When A have pledged the share with Bank , the original share certificates would have been deposited with the Bank. Further , in the case of pledge , voting rights are also vests with the bankers and if they desire , they can exercise the voting rights but they will not meddle in the ordinary course of business.

Pledging of shares means A have no right over the title of those shares until it is revoked. In such a scenario, no gift can be made and if made without the bank's consent , as you said ,it is void ab initio.

In case of pledged shares , the physical shares will be lodged with the Bank . In such a case , A cannot transfer the shares to B even with the consideration as A cannot produce the physical shares to B and to the Company for transfer.

In both the cases , bank's consent is essential and without that , according to me , any gift or transfer will be invalid and not possible.

A gift can be made if there is no encumbrance over it. When share are pledged with the Bank , the ownership of shares lies with the Bank and A is not a real owner in this case and he cannot gift the shares which as he is not presently owning these shares and if he has made any gift of shares to be effective on the future date , for this also he should take consent from the bank as there would be a clause in the loan agreement that sale or gift of shares is prohibited during the tenancy of the loan period. Can you suggest what would happen if the gift of shares are made at a future date and if loan has not been repaid , the bank has the every right to dispose the shares irrespective of gift made already to B.
As per Sec. 123 of Transfer of Property Act, a gift of immovable property, which is not registered, is bad in law and cannot pass any title to the donee. Any oral gift of immovable property cannot be made in view of the provisions of sec. 123. Mere delivery of possession without a written instrument cannot confer any title. This section speaks about immovable property only and as nothing has mentioned about movable property like Shares. Since the share is an intangible movable property , gift of such property is to be in written so as to avoid any future ambiguity.

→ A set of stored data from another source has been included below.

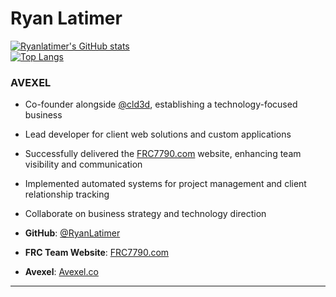 # Ryan Latimer

[![Ryanlatimer's GitHub stats](https://github-readme-stats.vercel.app/api?username=ryanlatimer&show_icons=true&theme=dracula&rank_icon=)](https://github.com/anuraghazra/github-readme-stats)
</br>
[![Top Langs](https://github-readme-stats.vercel.app/api/top-langs/?username=ryanlatimer&langs_count=6&layout=compact&theme=dracula)](https://github.com/anuraghazra/github-readme-stats)

### AVEXEL
- Co-founder alongside [@cld3d](https://github.com/Cld3d), establishing a technology-focused business
- Lead developer for client web solutions and custom applications
- Successfully delivered the [FRC7790.com](https://frc7790.com) website, enhancing team visibility and communication
- Implemented automated systems for project management and client relationship tracking
- Collaborate on business strategy and technology direction

- **GitHub**: [@RyanLatimer](https://github.com/RyanLatimer)
- **FRC Team Website**: [FRC7790.com](https://frc7790.com)
- **Avexel**: [Avexel.co](https://avexel.co)

---
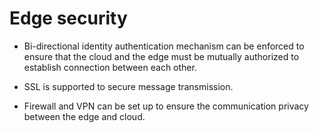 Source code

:# Edge security

- Bi-directional identity authentication mechanism can be enforced to ensure that the cloud and the edge must be mutually authorized to establish connection between each other.

- SSL is supported to secure message transmission.

- Firewall and VPN can be set up to ensure the communication privacy between the edge and cloud.

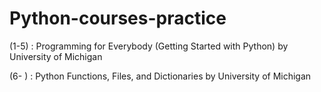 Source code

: # Python-courses-practice

(1-5) : 
Programming for Everybody (Getting Started with Python)
by University of Michigan

(6- ) :
Python Functions, Files, and Dictionaries
by University of Michigan

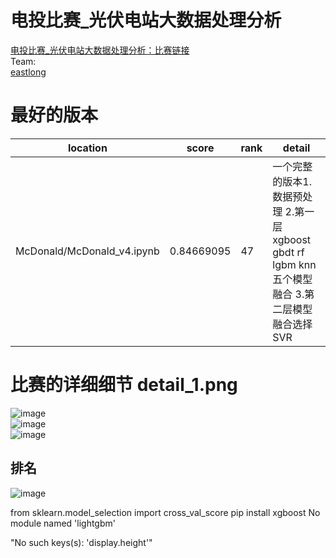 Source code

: # 电投比赛_光伏电站大数据处理分析
[电投比赛_光伏电站大数据处理分析：比赛链接](https://www.datafountain.cn/competitions/303/details)  
Team:  
[eastlong](https://github.com/eastlong)

# 最好的版本    
|                 location                        | score           | rank | detail                       |
| ----------------------------------------------- | --------------- | --- | ---------------------          |
|    McDonald/McDonald_v4.ipynb                   |  0.84669095  | 47  |一个完整的版本1.数据预处理 2.第一层xgboost gbdt rf lgbm knn 五个模型融合  3.第二层模型融合选择SVR|


# 比赛的详细细节 detail_1.png
![image](https://github.com/eastlong/competition_diantou_2018/blob/master/pictures/competition.png)      
![image](https://github.com/eastlong/competition_diantou_2018/blob/master/pictures/detail_1.png)   
![image](https://github.com/eastlong/competition_diantou_2018/blob/master/pictures/detail_2.png)     
## 排名  
![image](https://github.com/eastlong/competition_diantou_2018/blob/master/pictures/rank.PNG) 


from sklearn.model_selection import cross_val_score
pip install xgboost
No module named 'lightgbm'

"No such keys(s): 'display.height'"
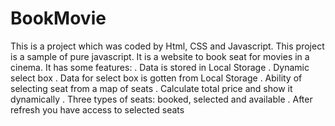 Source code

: # BookMovie
This is a project which was coded by Html, CSS and Javascript. 
This project is a sample of pure javascript.
It is a website to book seat for movies in a cinema. 
It has some features:
. Data is stored in Local Storage
. Dynamic select box
. Data for select box is gotten from Local Storage
. Ability of selecting seat from a map of seats
. Calculate total price and show it dynamically
. Three types of seats: booked, selected and available
. After refresh you have access to selected seats
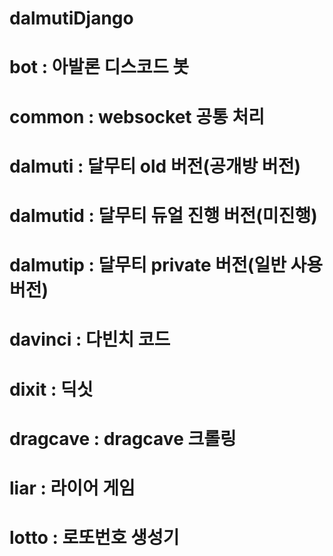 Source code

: # dalmutiDjango
# bot : 아발론 디스코드 봇
# common : websocket 공통 처리
# dalmuti : 달무티 old 버전(공개방 버전)
# dalmutid : 달무티 듀얼 진행 버전(미진행)
# dalmutip : 달무티 private 버전(일반 사용 버전)
# davinci : 다빈치 코드
# dixit : 딕싯
# dragcave : dragcave 크롤링
# liar : 라이어 게임
# lotto : 로또번호 생성기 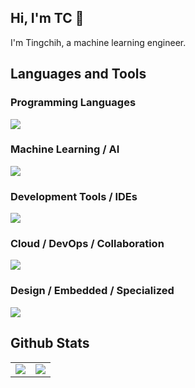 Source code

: ## Hi, I'm TC 👋  

I'm Tingchih, a machine learning engineer.

## Languages and Tools  

### Programming Languages  

<a href="https://go-skill-icons.vercel.app/">
<img src="https://go-skill-icons.vercel.app/api/icons?i=c,cpp,python,java,javascript,php,bash,html"/>
</a>

### Machine Learning / AI  

<a href="https://go-skill-icons.vercel.app/">
<img src="https://go-skill-icons.vercel.app/api/icons?i=huggingface,opencv,pytorch,tensorflow"/>
</a>

### Development Tools / IDEs  

<a href="https://go-skill-icons.vercel.app/">
<img src="https://go-skill-icons.vercel.app/api/icons?i=androidstudio,xcode,eclipse,visualstudio,jupyter,latex"/>
</a>

### Cloud / DevOps / Collaboration  

<a href="https://go-skill-icons.vercel.app/">
<img src="https://go-skill-icons.vercel.app/api/icons?i=aws,s3,docker,github"/>
</a>

### Design / Embedded / Specialized  

<a href="https://go-skill-icons.vercel.app/">
<img src="https://go-skill-icons.vercel.app/api/icons?i=figma,androidstudio,cuda,linux"/>
</a>

## Github Stats

<table>
   <tr>
      <td valign="top" width="50%">
         <img src="https://github-readme-stats.vercel.app/api?username=tingchihc&show_icons=true&count_private=true&hide_border=true" align="center" />
      </td>
      <td valign="top" width="50%">
         <img src="https://github-readme-stats.vercel.app/api/top-langs/?username=tingchihc&hide_border=true&layout=compact" align="center" />
      </td>
   </tr>
</table>
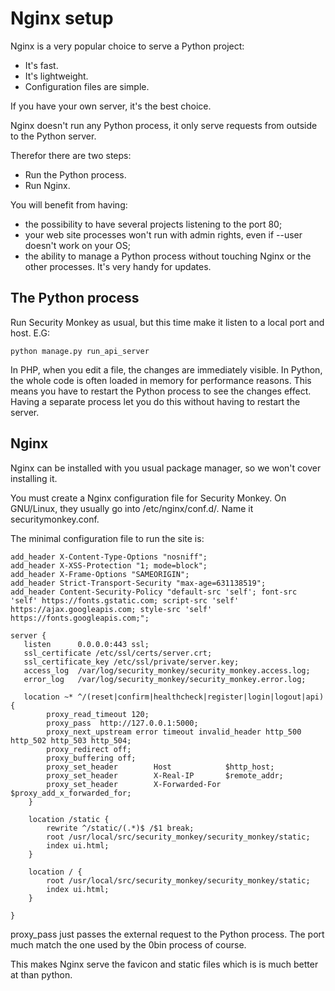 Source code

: Nginx setup
===========

Nginx is a very popular choice to serve a Python project:

-   It's fast.
-   It's lightweight.
-   Configuration files are simple.

If you have your own server, it's the best choice.

Nginx doesn't run any Python process, it only serve requests from outside to the Python server.

Therefor there are two steps:

-   Run the Python process.
-   Run Nginx.

You will benefit from having:

-   the possibility to have several projects listening to the port 80;
-   your web site processes won't run with admin rights, even if --user doesn't work on your OS;
-   the ability to manage a Python process without touching Nginx or the other processes. It's very handy for updates.

The Python process
------------------

Run Security Monkey as usual, but this time make it listen to a local port and host. E.G:

    python manage.py run_api_server

In PHP, when you edit a file, the changes are immediately visible. In Python, the whole code is often loaded in memory for performance reasons. This means you have to restart the Python process to see the changes effect. Having a separate process let you do this without having to restart the server.

Nginx
-----

Nginx can be installed with you usual package manager, so we won't cover installing it.

You must create a Nginx configuration file for Security Monkey. On GNU/Linux, they usually go into /etc/nginx/conf.d/. Name it securitymonkey.conf.

The minimal configuration file to run the site is:

    add_header X-Content-Type-Options "nosniff";
    add_header X-XSS-Protection "1; mode=block";
    add_header X-Frame-Options "SAMEORIGIN";
    add_header Strict-Transport-Security "max-age=631138519";
    add_header Content-Security-Policy "default-src 'self'; font-src 'self' https://fonts.gstatic.com; script-src 'self' https://ajax.googleapis.com; style-src 'self' https://fonts.googleapis.com;";

    server {
       listen      0.0.0.0:443 ssl;
       ssl_certificate /etc/ssl/certs/server.crt;
       ssl_certificate_key /etc/ssl/private/server.key;
       access_log  /var/log/security_monkey/security_monkey.access.log;
       error_log   /var/log/security_monkey/security_monkey.error.log;

       location ~* ^/(reset|confirm|healthcheck|register|login|logout|api) {
            proxy_read_timeout 120;
            proxy_pass  http://127.0.0.1:5000;
            proxy_next_upstream error timeout invalid_header http_500 http_502 http_503 http_504;
            proxy_redirect off;
            proxy_buffering off;
            proxy_set_header        Host            $http_host;
            proxy_set_header        X-Real-IP       $remote_addr;
            proxy_set_header        X-Forwarded-For $proxy_add_x_forwarded_for;
        }

        location /static {
            rewrite ^/static/(.*)$ /$1 break;
            root /usr/local/src/security_monkey/security_monkey/static;
            index ui.html;
        }

        location / {
            root /usr/local/src/security_monkey/security_monkey/static;
            index ui.html;
        }

    }

proxy\_pass just passes the external request to the Python process. The port much match the one used by the 0bin process of course.

This makes Nginx serve the favicon and static files which is is much better at than python.

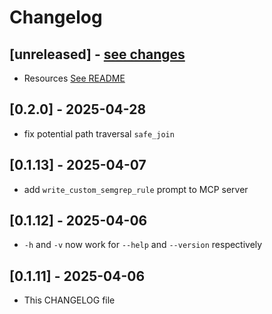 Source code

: # Changelog

## [unreleased] - [see changes](https://github.com/semgrep/mcp/compare/v0.2.0...HEAD)

- Resources [See README](README.md#resources)

## [0.2.0] - 2025-04-28

- fix potential path traversal `safe_join`

## [0.1.13] - 2025-04-07

- add `write_custom_semgrep_rule` prompt to MCP server

## [0.1.12] - 2025-04-06

- `-h` and `-v` now work for `--help` and `--version` respectively

## [0.1.11] - 2025-04-06

- This CHANGELOG file
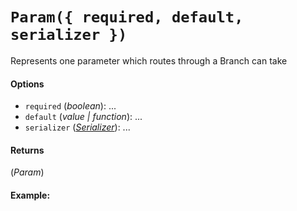 # `Param({ required, default, serializer })`

Represents one parameter which routes through a Branch can take

#### Options

* `required` (*boolean*): ...
* `default` (*value | function*): ...
* `serializer` (*[Serializer](Serializer.md)*): ...

#### Returns

(*Param*) 

#### Example:
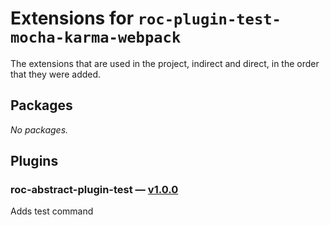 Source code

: # Extensions for `roc-plugin-test-mocha-karma-webpack`

The extensions that are used in the project, indirect and direct, in the order that they were added.

## Packages
_No packages._

## Plugins
### roc-abstract-plugin-test — [v1.0.0](https://www.npmjs.com/package/roc-abstract-plugin-test)
Adds test command
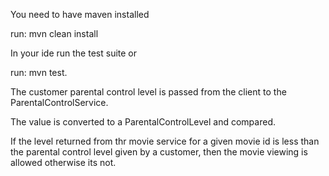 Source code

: You need to have maven installed

run: mvn clean install

In your ide run the test suite or

run: mvn test.

The customer parental control level is passed from the client to the ParentalControlService.

The value is converted to a ParentalControlLevel and compared.

If the level returned from thr movie service for a given movie id is less than the parental control
level given by a customer, then the movie viewing is allowed otherwise its not.



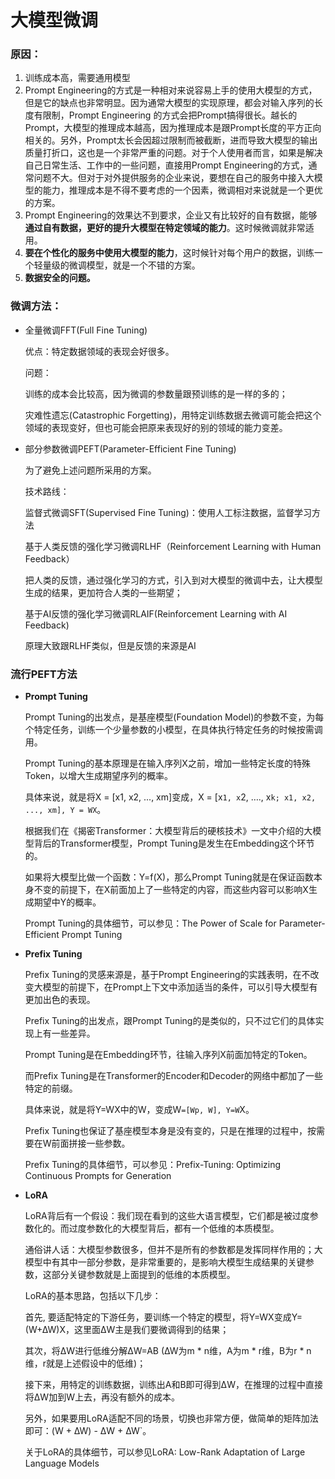 # 大模型微调

### 原因：

1. 训练成本高，需要通用模型
2. Prompt Engineering的方式是一种相对来说容易上手的使用大模型的方式，但是它的缺点也非常明显。因为通常大模型的实现原理，都会对输入序列的长度有限制，Prompt Engineering 的方式会把Prompt搞得很长。越长的Prompt，大模型的推理成本越高，因为推理成本是跟Prompt长度的平方正向相关的。另外，Prompt太长会因超过限制而被截断，进而导致大模型的输出质量打折口，这也是一个非常严重的问题。对于个人使用者而言，如果是解决自己日常生活、工作中的一些问题，直接用Prompt Engineering的方式，通常问题不大。但对于对外提供服务的企业来说，要想在自己的服务中接入大模型的能力，推理成本是不得不要考虑的一个因素，微调相对来说就是一个更优的方案。
3. Prompt Engineering的效果达不到要求，企业又有比较好的自有数据，能够**通过自有数据，更好的提升大模型在特定领域的能力**。这时候微调就非常适用。
4. **要在个性化的服务中使用大模型的能力**，这时候针对每个用户的数据，训练一个轻量级的微调模型，就是一个不错的方案。
5. **数据安全的问题。**

### 微调方法：

- 全量微调FFT(Full Fine Tuning)
    
    优点：特定数据领域的表现会好很多。
    
    问题：
    
    训练的成本会比较高，因为微调的参数量跟预训练的是一样的多的；
    
    灾难性遗忘(Catastrophic Forgetting)，用特定训练数据去微调可能会把这个领域的表现变好，但也可能会把原来表现好的别的领域的能力变差。
    
- 部分参数微调PEFT(Parameter-Efficient Fine Tuning)
    
    为了避免上述问题所采用的方案。
    
    技术路线：
    
    监督式微调SFT(Supervised Fine Tuning)：使用人工标注数据，监督学习方法
    
    基于人类反馈的强化学习微调RLHF（Reinforcement Learning with Human Feedback）
    
    把人类的反馈，通过强化学习的方式，引入到对大模型的微调中去，让大模型生成的结果，更加符合人类的一些期望；
    
    基于AI反馈的强化学习微调RLAIF(Reinforcement Learning with AI Feedback)
    
    原理大致跟RLHF类似，但是反馈的来源是AI
    

### 流行PEFT方法

- **Prompt Tuning**
    
    Prompt Tuning的出发点，是基座模型(Foundation Model)的参数不变，为每个特定任务，训练一个少量参数的小模型，在具体执行特定任务的时候按需调用。
    
    Prompt Tuning的基本原理是在输入序列X之前，增加一些特定长度的特殊Token，以增大生成期望序列的概率。
    
    具体来说，就是将X = [x1, x2, ..., xm]变成，X = [x`1, x`2, …., x`k; x1, x2, ..., xm], Y = WX`。
    
    根据我们在《揭密Transformer：大模型背后的硬核技术》一文中介绍的大模型背后的Transformer模型，Prompt Tuning是发生在Embedding这个环节的。
    
    如果将大模型比做一个函数：Y=f(X)，那么Prompt Tuning就是在保证函数本身不变的前提下，在X前面加上了一些特定的内容，而这些内容可以影响X生成期望中Y的概率。
    
    Prompt Tuning的具体细节，可以参见：The Power of Scale for Parameter-Efficient Prompt Tuning
    
- **Prefix Tuning**
    
    Prefix Tuning的灵感来源是，基于Prompt Engineering的实践表明，在不改变大模型的前提下，在Prompt上下文中添加适当的条件，可以引导大模型有更加出色的表现。
    
    Prefix Tuning的出发点，跟Prompt Tuning的是类似的，只不过它们的具体实现上有一些差异。
    
    Prompt Tuning是在Embedding环节，往输入序列X前面加特定的Token。
    
    而Prefix Tuning是在Transformer的Encoder和Decoder的网络中都加了一些特定的前缀。
    
    具体来说，就是将Y=WX中的W，变成W`=[Wp, W], Y=W`X。
    
    Prefix Tuning也保证了基座模型本身是没有变的，只是在推理的过程中，按需要在W前面拼接一些参数。
    
    Prefix Tuning的具体细节，可以参见：Prefix-Tuning: Optimizing Continuous Prompts for Generation
    
- **LoRA**
    
    LoRA背后有一个假设：我们现在看到的这些大语言模型，它们都是被过度参数化的。而过度参数化的大模型背后，都有一个低维的本质模型。
    
    通俗讲人话：大模型参数很多，但并不是所有的参数都是发挥同样作用的；大模型中有其中一部分参数，是非常重要的，是影响大模型生成结果的关键参数，这部分关键参数就是上面提到的低维的本质模型。
    
    LoRA的基本思路，包括以下几步：
    
    首先, 要适配特定的下游任务，要训练一个特定的模型，将Y=WX变成Y=(W+∆W)X，这里面∆W主是我们要微调得到的结果；
    
    其次，将∆W进行低维分解∆W=AB (∆W为m * n维，A为m * r维，B为r * n维，r就是上述假设中的低维)；
    
    接下来，用特定的训练数据，训练出A和B即可得到∆W，在推理的过程中直接将∆W加到W上去，再没有额外的成本。
    
    另外，如果要用LoRA适配不同的场景，切换也非常方便，做简单的矩阵加法即可：(W + ∆W) - ∆W + ∆W`。
    
    关于LoRA的具体细节，可以参见LoRA: Low-Rank Adaptation of Large Language Models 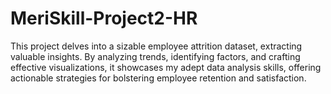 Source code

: # MeriSkill-Project2-HR
This project delves into a sizable employee attrition dataset, extracting valuable insights. By analyzing trends, identifying factors, and crafting effective visualizations, it showcases my adept data analysis skills, offering actionable strategies for bolstering employee retention and satisfaction.
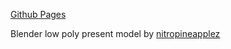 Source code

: [Github Pages](https://gdmgent-2122-xr.github.io/diorama-DanteWeverbergh)

Blender low poly present model by
[nitropineapplez](https://free3d.com/3d-model/low-poly-present-38406.html)
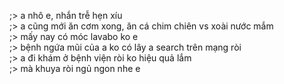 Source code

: ;> a nhô e, nhắn trễ hẹn xíu<br>
;> a cũng mới ăn cơm xong, ăn cá chim chiên vs xoài nước mắm<br>
;> mấy nay có móc lavabo ko e<br>
;> bệnh ngứa mũi của a ko có lây a search trên mạng ròi<br>
;> a đi khám ở bệnh viện ròi ko hiệu quả lắm<br>
;> mà khuya ròi ngủ ngon nhe e
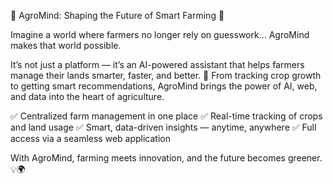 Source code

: 🚀 AgroMind: Shaping the Future of Smart Farming 🌾

Imagine a world where farmers no longer rely on guesswork…
AgroMind makes that world possible.

It’s not just a platform — it’s an AI-powered assistant that helps farmers manage their lands smarter, faster, and better. 🌱
From tracking crop growth to getting smart recommendations, AgroMind brings the power of AI, web, and data into the heart of agriculture.

✅ Centralized farm management in one place
✅ Real-time tracking of crops and land usage
✅ Smart, data-driven insights — anytime, anywhere
✅ Full access via a seamless web application

With AgroMind, farming meets innovation, and the future becomes greener. 💡🌍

Section 126 of the Transfer of Property provides for conditions where a gift may be revoked.The following are those conditions-

According to clause (4 of section 126) the condition should not be illegal, or immoral and should not be repugnant to the estate created under the gift. Section 126 is controlled by sec. 10. As such, a clause in the gift deed totally prohibiting alienation is void in view of the provisions contained in sec. 10. A gift, which was not based on fraud, undue influence or misrepresentation nor was an onerous one, cannot be canceled unilaterally. Such a gift deed can be canceled only by resorting to legal remedy in a competent court of law.

In the above scenario , if gift is made by A to B when there is encumbrance or charge in favour of a bank , whether registration is possible as per section 123 of Transfer of Property act without Bank's consent.

Further ,under section 10 , if a gift is a onerous one , it can be canceled by only resorting to legal remedy . Suppose , if loans are not paid , then such onerous gift will have to revoked by an order of court .

Though onerous gift can be made , my question is whether it can be made without bank's consent as mentioned in the question. Whether it can be registered under section 123 without bank's consent?

What I stress again and again , bank's consent is necessary for gifting of shares pledged with them and in the situation , both A and B do not want bank's consent or ( gift to be made without bank's knowledge ) , is it possible and will it be valid one both under section 10 and 123 of the Transfer of Property Act.